Steve Rothstein said:


> Well, the dilemma is solved, thanks to all your help. My son is meeting me at the train show and we will see what happens there. On the way home, we will swing by the LHS and pick up the Big Boy (I really want that). At the same time, I will ask them to find me a set of the Kato UP Excursion cars (unless I find them at the train show - I had forgotten how overstocked some of the dealers there will be since the last two shows had been cancelled. Thanks for that reminder Annie). And then I will leave it all at my son's house where he can tell his wife I bought it and my wife won't know it for several weeks.
> 
> And my video this week will be showing off the Big Boy instead of the improvements to the layout I had planned (I got the Stapleton switches in and was planning on building a new control panel).
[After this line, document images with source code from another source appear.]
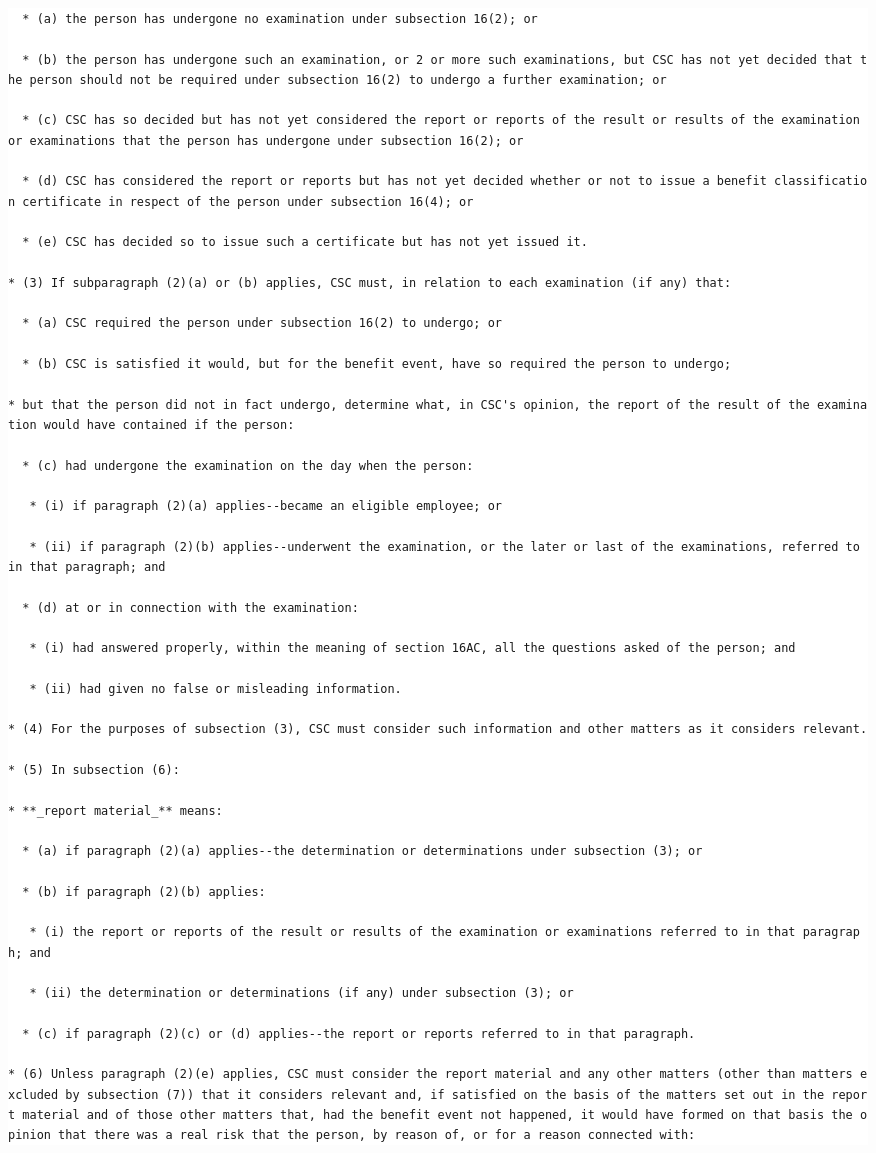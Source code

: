       * (a) the person has undergone no examination under subsection 16(2); or

      * (b) the person has undergone such an examination, or 2 or more such examinations, but CSC has not yet decided that the person should not be required under subsection 16(2) to undergo a further examination; or

      * (c) CSC has so decided but has not yet considered the report or reports of the result or results of the examination or examinations that the person has undergone under subsection 16(2); or

      * (d) CSC has considered the report or reports but has not yet decided whether or not to issue a benefit classification certificate in respect of the person under subsection 16(4); or

      * (e) CSC has decided so to issue such a certificate but has not yet issued it.

    * (3) If subparagraph (2)(a) or (b) applies, CSC must, in relation to each examination (if any) that:

      * (a) CSC required the person under subsection 16(2) to undergo; or

      * (b) CSC is satisfied it would, but for the benefit event, have so required the person to undergo;

    * but that the person did not in fact undergo, determine what, in CSC's opinion, the report of the result of the examination would have contained if the person:

      * (c) had undergone the examination on the day when the person:

       * (i) if paragraph (2)(a) applies--became an eligible employee; or

       * (ii) if paragraph (2)(b) applies--underwent the examination, or the later or last of the examinations, referred to in that paragraph; and

      * (d) at or in connection with the examination:

       * (i) had answered properly, within the meaning of section 16AC, all the questions asked of the person; and

       * (ii) had given no false or misleading information.

    * (4) For the purposes of subsection (3), CSC must consider such information and other matters as it considers relevant.

    * (5) In subsection (6):

    * **_report material_** means:

      * (a) if paragraph (2)(a) applies--the determination or determinations under subsection (3); or

      * (b) if paragraph (2)(b) applies:

       * (i) the report or reports of the result or results of the examination or examinations referred to in that paragraph; and

       * (ii) the determination or determinations (if any) under subsection (3); or

      * (c) if paragraph (2)(c) or (d) applies--the report or reports referred to in that paragraph.

    * (6) Unless paragraph (2)(e) applies, CSC must consider the report material and any other matters (other than matters excluded by subsection (7)) that it considers relevant and, if satisfied on the basis of the matters set out in the report material and of those other matters that, had the benefit event not happened, it would have formed on that basis the opinion that there was a real risk that the person, by reason of, or for a reason connected with:
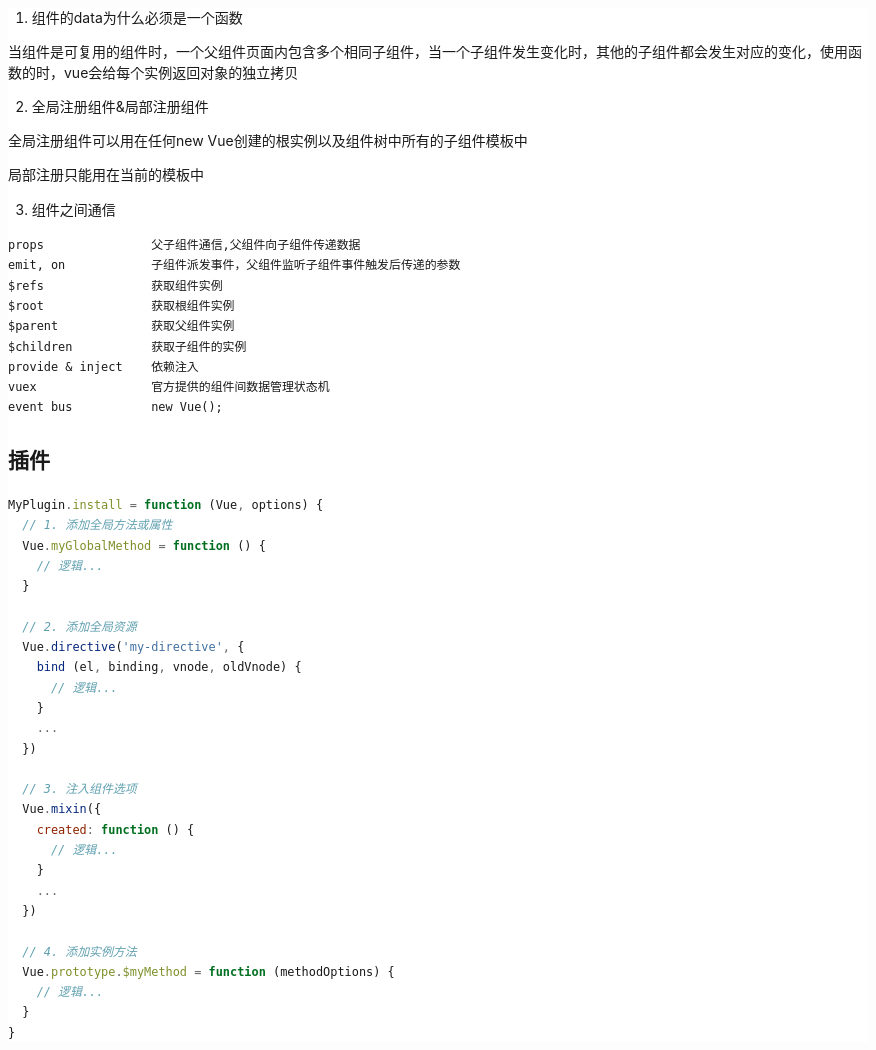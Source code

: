 1. 组件的data为什么必须是一个函数

当组件是可复用的组件时，一个父组件页面内包含多个相同子组件，当一个子组件发生变化时，其他的子组件都会发生对应的变化，使用函数的时，vue会给每个实例返回对象的独立拷贝

2. 全局注册组件&局部注册组件

全局注册组件可以用在任何new Vue创建的根实例以及组件树中所有的子组件模板中

局部注册只能用在当前的模板中

3. 组件之间通信

```api
props               父子组件通信,父组件向子组件传递数据
emit, on            子组件派发事件，父组件监听子组件事件触发后传递的参数
$refs               获取组件实例
$root               获取根组件实例
$parent             获取父组件实例
$children           获取子组件的实例
provide & inject    依赖注入
vuex                官方提供的组件间数据管理状态机
event bus           new Vue();
```

## 插件

```javascript
MyPlugin.install = function (Vue, options) {
  // 1. 添加全局方法或属性
  Vue.myGlobalMethod = function () {
    // 逻辑...
  }

  // 2. 添加全局资源
  Vue.directive('my-directive', {
    bind (el, binding, vnode, oldVnode) {
      // 逻辑...
    }
    ...
  })

  // 3. 注入组件选项
  Vue.mixin({
    created: function () {
      // 逻辑...
    }
    ...
  })

  // 4. 添加实例方法
  Vue.prototype.$myMethod = function (methodOptions) {
    // 逻辑...
  }
}
```
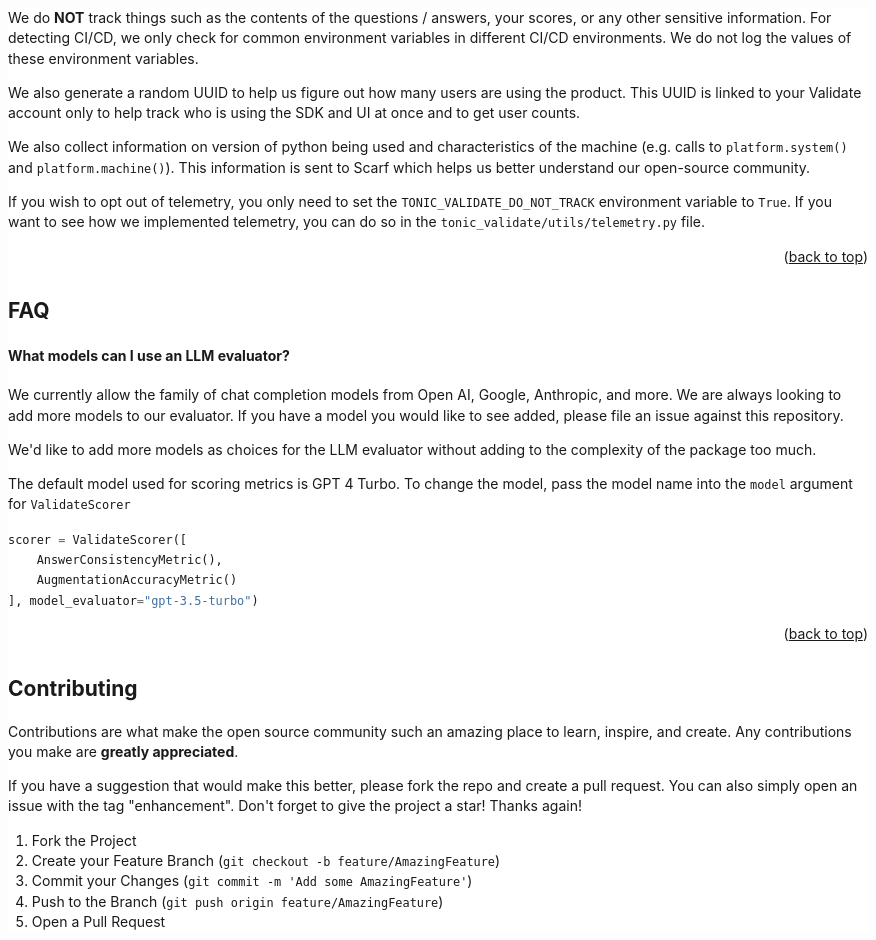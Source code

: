 We do **NOT** track things such as the contents of the questions / answers, your scores, or any other sensitive information. For detecting CI/CD, we only check for common environment variables in different CI/CD environments. We do not log the values of these environment variables.

We also generate a random UUID to help us figure out how many users are using the product. This UUID is linked to your Validate account only to help track who is using the SDK and UI at once and to get user counts. 

We also collect information on version of python being used and characteristics of the machine (e.g. calls to `platform.system()` and `platform.machine()`).  This information is sent to Scarf which helps us better understand our open-source community.

If you wish to opt out of telemetry, you only need to set the `TONIC_VALIDATE_DO_NOT_TRACK` environment variable to `True`. If you want to see how we implemented telemetry, you can do so in the `tonic_validate/utils/telemetry.py` file.

<p align="right">(<a href="#readme-top">back to top</a>)</p>




## FAQ

#### What models can I use an LLM evaluator?

We currently allow the family of chat completion models from Open AI, Google, Anthropic, and more.  We are always looking to add more models to our evaluator.  If you have a model you would like to see added, please file an issue against this repository.

We'd like to add more models as choices for the LLM evaluator without adding to the complexity of the package too much.

The default model used for scoring metrics is GPT 4 Turbo. To change the model, pass the model name into the `model` argument for `ValidateScorer`

```python
scorer = ValidateScorer([
    AnswerConsistencyMetric(),
    AugmentationAccuracyMetric()
], model_evaluator="gpt-3.5-turbo")
```


<p align="right">(<a href="#readme-top">back to top</a>)</p>




## Contributing

Contributions are what make the open source community such an amazing place to learn, inspire, and create. Any contributions you make are **greatly appreciated**.

If you have a suggestion that would make this better, please fork the repo and create a pull request. You can also simply open an issue with the tag "enhancement".
Don't forget to give the project a star! Thanks again!

1. Fork the Project
2. Create your Feature Branch (`git checkout -b feature/AmazingFeature`)
3. Commit your Changes (`git commit -m 'Add some AmazingFeature'`)
4. Push to the Branch (`git push origin feature/AmazingFeature`)
5. Open a Pull Request
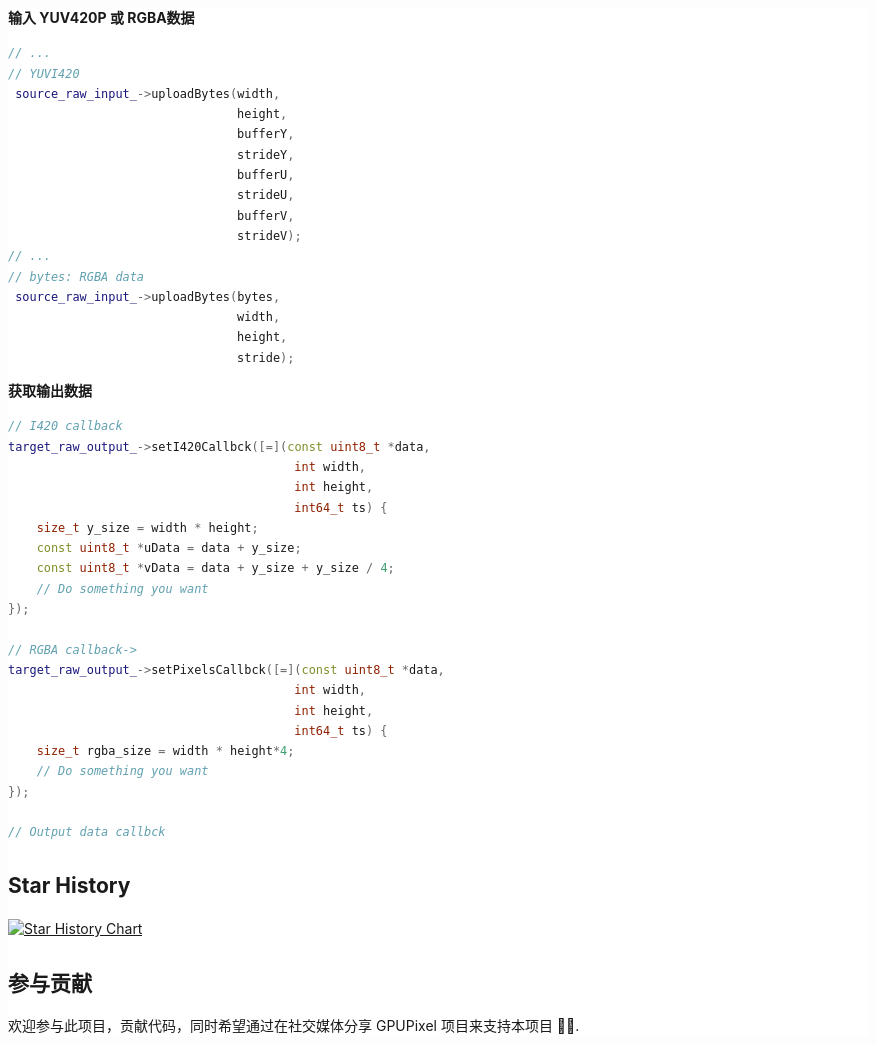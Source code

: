 **输入 YUV420P 或 RGBA数据**

```c++
// ...
// YUVI420
 source_raw_input_->uploadBytes(width,
                                height, 
                                bufferY,
                                strideY, 
                                bufferU, 
                                strideU,
                                bufferV, 
                                strideV);
// ...
// bytes: RGBA data
 source_raw_input_->uploadBytes(bytes,
                                width, 
                                height, 
                                stride);
```

**获取输出数据**

```c++
// I420 callback
target_raw_output_->setI420Callbck([=](const uint8_t *data, 
                                        int width, 
                                        int height, 
                                        int64_t ts) {
    size_t y_size = width * height;
    const uint8_t *uData = data + y_size;
    const uint8_t *vData = data + y_size + y_size / 4;
    // Do something you want
});

// RGBA callback->
target_raw_output_->setPixelsCallbck([=](const uint8_t *data, 
                                        int width, 
                                        int height, 
                                        int64_t ts) {
    size_t rgba_size = width * height*4;
    // Do something you want
});

// Output data callbck
```
 

## Star History

[![Star History Chart](https://api.star-history.com/svg?repos=pixpark/gpupixel&type=Date)](https://star-history.com/#pixpark/gpupixel&Date)

## 参与贡献
欢迎参与此项目，贡献代码，同时希望通过在社交媒体分享 GPUPixel 项目来支持本项目  👏🏻.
Just keep a couple of bags in the garage so they collect dust. Anytime something new arrives they go in the dusty bag and bam you've had them forever! And I agree with everyone else, budget, lol, they don't exist.


----------



## Steve Rothstein (Jan 1, 2021)

Well, the dilemma did not turn out to be nearly as bad as I thought. We got to the train show this morning at about 10:30 (it had opened at 10). I was shocked at how crowded it was. New Braunfels is a small town about 30 miles north of San Antonio and 60 miles south of Austin. It looked like the whole town was there and I had to park two blocks from the convention center, then wait in line to get in. But it did look to me like most of the visitors were families just wanting to see the trains (the display layouts were crowded but the booths selling stuff were not nearly as busy). It helps to understand that they advertise a children's layout where they let the kids run the trains and the San Antonio Lego User's Group brings a portable Lego city and train layout to display.

The vendor's seemed to have mostly HO and O gauge train stuff. There were some with N gauge but not as much as I had hoped. I did see quite a bit of older trains and a lot of rolling stock that had what I think were Rapido couplers (they looked like a squared angle instead of the knuckles I am used to seeing - it might be something else, but I knew it would not work with my existing stock). The stuff I did see that was newer did not seem to be any great deals. I do have a weird attitude that I don't mind paying a little more for stuff at the LHS because I get great service from them. 

It was not a complete waste of time. My son did find a couple buildings he wanted and we got leads on more. We both got quite a few ideas from looking at the various layouts and saw stuff we could use (I think we are getting a new baseball diamond in the park area and if anyone knows where to find the old Life-Like N scale Pizza Hut, he really wants that). All told, we only spent about 20 dollars on train stuff, plus admission and lunch. My oldest granddaughter went with us and really liked some of what she saw (was impressed with the smoke coming from an HO gauge steam locomotive on one display).

Then we went down to Dibble's and picked up my new Big Boy. Of course, we had to pick up a few other things, so it was a $600 trip. But, it is only $120 over budget between both, so I can make it up pretty easily next month by cutting back. So far, I only have one problem with the Big Boy. I have been using the blue tools Kato gives you for putting the train on the tracks. It is way to short for the Big Boy, with the locomotive barely fitting on while I hold the tender up in the air until it slides forward far enough for the tender.


----------



## DonR (Oct 18, 2012)

Yep, sure does sound like a very well set up Train show.

You can find some very good deals if you look closely. The prices
do vary from booth to booth, and the vendors are usually willing
to negotiate. 

You can't go wrong buying cars at the shows. There are usually
boxes of them under the tables in addition to what is on display.
You should be able to pick up a well detailed car, knuckle couplers,
and possibly metal wheels for from 5 or 6 dollars up, a fraction
of the new cost. Usually if you buy several you can get a good discount.

Don


----------



## Wooky_Choo_Bacca (Nov 13, 2020)

Steve Rothstein said:


> You might have missed the part about budget problems. I am more like poor and infamous.


I feel and know your "pain". I've just gotten the most recent order in and built and am in the process of setting the majority of the structures in place, the wiring for the lights is what will take the longest time. Now it's time to pay down the cards some more, again, I haven't gone over budget ("almost" only counts in horse-shoes, hand grenades, and atomic weapons LOL). I'm chalking this one up to my birthday, last one being Christmas


----------